● The problem
What lines of the material hold the string "pouvoir"? Pull each of them out.

● Exercise inputs
=== Section Start ===
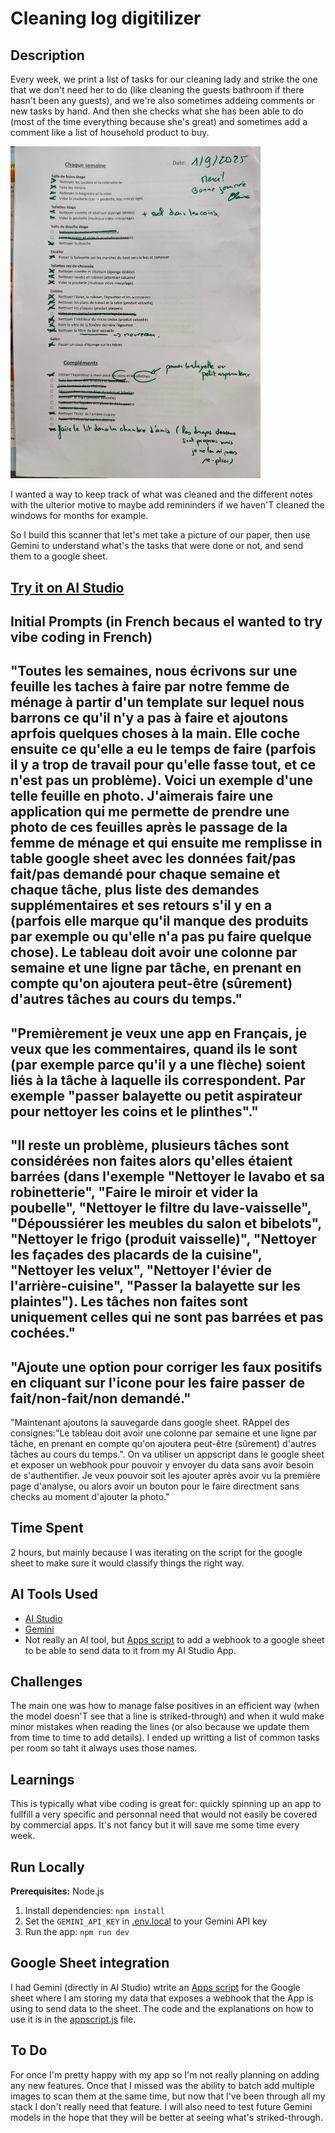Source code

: # Cleaning log digitilizer

## Description

Every week, we print a list of tasks for our cleaning lady and strike the one that we don't need her to do (like cleaning the guests bathroom if there hasn't been any guests), and we're also sometimes addeing comments or new tasks by hand. And then she checks what she has been able to do (most of the time everything because she's great) and sometimes add a comment like a list of household product to buy.

<img src="./example/todo_menage.jpg" alt="log example" width="400"/>

I wanted a way to keep track of what was cleaned and the different notes with the ulterior motive to maybe add remininders if we haven'T cleaned the windows for months for example.

So I build this scanner that let's met take a picture of our paper, then use Gemini to understand what's the tasks that were done or not, and send them to a google sheet.

## **[Try it on AI Studio](https://aistudio.google.com/apps/drive/1ZifLzSuOqzg3Ita9CC7kmRweauVanCy7?fullscreenApplet=true)**

## Initial Prompts (in French becaus eI wanted to try vibe coding in French)

"Toutes les semaines, nous écrivons sur une feuille les taches à faire par notre femme de ménage à partir d'un template sur lequel nous barrons ce qu'il n'y a pas à faire et ajoutons aprfois quelques choses à la main. Elle coche ensuite ce qu'elle a eu le temps de faire (parfois il y a trop de travail pour qu'elle fasse tout, et ce n'est pas un problème). Voici un exemple d'une telle feuille en photo. J'aimerais faire une application qui me permette de prendre une photo de ces feuilles après le passage de la femme de ménage et qui ensuite me remplisse in table google sheet avec les données fait/pas fait/pas demandé pour chaque semaine et chaque tâche, plus liste des demandes supplémentaires et ses retours s'il y en a (parfois elle marque qu'il manque des produits par exemple ou qu'elle n'a pas pu faire quelque chose). Le tableau doit avoir une colonne par semaine et une ligne par tâche, en prenant en compte qu'on ajoutera peut-être (sûrement) d'autres tâches au cours du temps."
---
"Premièrement je veux une app en Français, je veux que les commentaires, quand ils le sont (par exemple parce qu'il y a une flèche) soient liés à la tâche à laquelle ils correspondent. Par exemple "passer balayette ou petit aspirateur pour nettoyer les coins et le plinthes"."
---
"Il reste un problème, plusieurs tâches sont considérées non faites alors qu'elles étaient barrées (dans l'exemple "Nettoyer le lavabo et sa robinetterie",
"Faire le miroir et vider la poubelle", "Nettoyer le filtre du lave-vaisselle", "Dépoussiérer les meubles du salon et bibelots", "Nettoyer le frigo (produit vaisselle)", "Nettoyer les façades des placards de la cuisine", "Nettoyer les velux", "Nettoyer l'évier de l'arrière-cuisine", "Passer la balayette sur les plaintes").
Les tâches non faites sont uniquement celles qui ne sont pas barrées et pas cochées."
---
"Ajoute une option pour corriger les faux positifs en cliquant sur l'icone pour les faire passer de fait/non-fait/non demandé."
---
"Maintenant ajoutons la sauvegarde dans google sheet. RAppel des consignes:"Le tableau doit avoir une colonne par semaine et une ligne par tâche, en prenant en compte qu'on ajoutera peut-être (sûrement) d'autres tâches au cours du temps.". On va utiliser un appscript dans le google sheet et exposer un webhook pour pouvoir y envoyer du data sans avoir besoin de s'authentifier.
Je veux pouvoir soit les ajouter après avoir vu la première page d'analyse, ou alors avoir un bouton pour le faire directment sans checks au moment d'ajouter la photo."

## Time Spent

2 hours, but mainly because I was iterating on the script for the google sheet to make sure it would classify things the right way.

## AI Tools Used

*   [AI Studio](ai.studio/apps)
*   [Gemini](https://deepmind.google/models/gemini/)
*   Not really an AI tool, but [Apps script](https://developers.google.com/apps-script) to add a webhook to a google sheet to be able to send data to it from my AI Studio App.

## Challenges

The main one was how to manage false positives in an efficient way (when the model doesn'T see that a line is striked-through) and when it wuld make minor mistakes when  reading the lines (or also because we update them from time to time to add details). I ended up writting a list of common tasks per room so taht it always uses those names.

## Learnings

This is typically what vibe coding is great for: quickly spinning up an app to fullfill a very specific and personnal need that would not easily be covered by commercial apps. It's not fancy but it will save me some time every week.

## Run Locally

**Prerequisites:**  Node.js


1. Install dependencies:
   `npm install`
2. Set the `GEMINI_API_KEY` in [.env.local](.env.local) to your Gemini API key
3. Run the app:
   `npm run dev`

## Google Sheet integration

I had Gemini (directly in AI Studio) wtrite an [Apps script](https://developers.google.com/apps-script) for the Google sheet where I am storing my data that exposes a webhook that the App is using to send data to the sheet. The code and the explanations on how to use it is in the [appscript.js](./appscript.js) file. 

## To Do

For once I'm pretty happy with my app so I'm not really planning on adding any new features. Once that I missed was the ability to batch add multiple images to scan them at the same time, but now that I've been through all my stack I don't really need that feature. I will also need to test future Gemini models in the hope that they will be better at seeing what's striked-through.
=== Section End ===
● Exercise solution
"Maintenant ajoutons la sauvegarde dans google sheet. RAppel des consignes:"Le tableau doit avoir une colonne par semaine et une ligne par tâche, en prenant en compte qu'on ajoutera peut-être (sûrement) d'autres tâches au cours du temps.". On va utiliser un appscript dans le google sheet et exposer un webhook pour pouvoir y envoyer du data sans avoir besoin de s'authentifier.
Je veux pouvoir soit les ajouter après avoir vu la première page d'analyse, ou alors avoir un bouton pour le faire directment sans checks au moment d'ajouter la photo."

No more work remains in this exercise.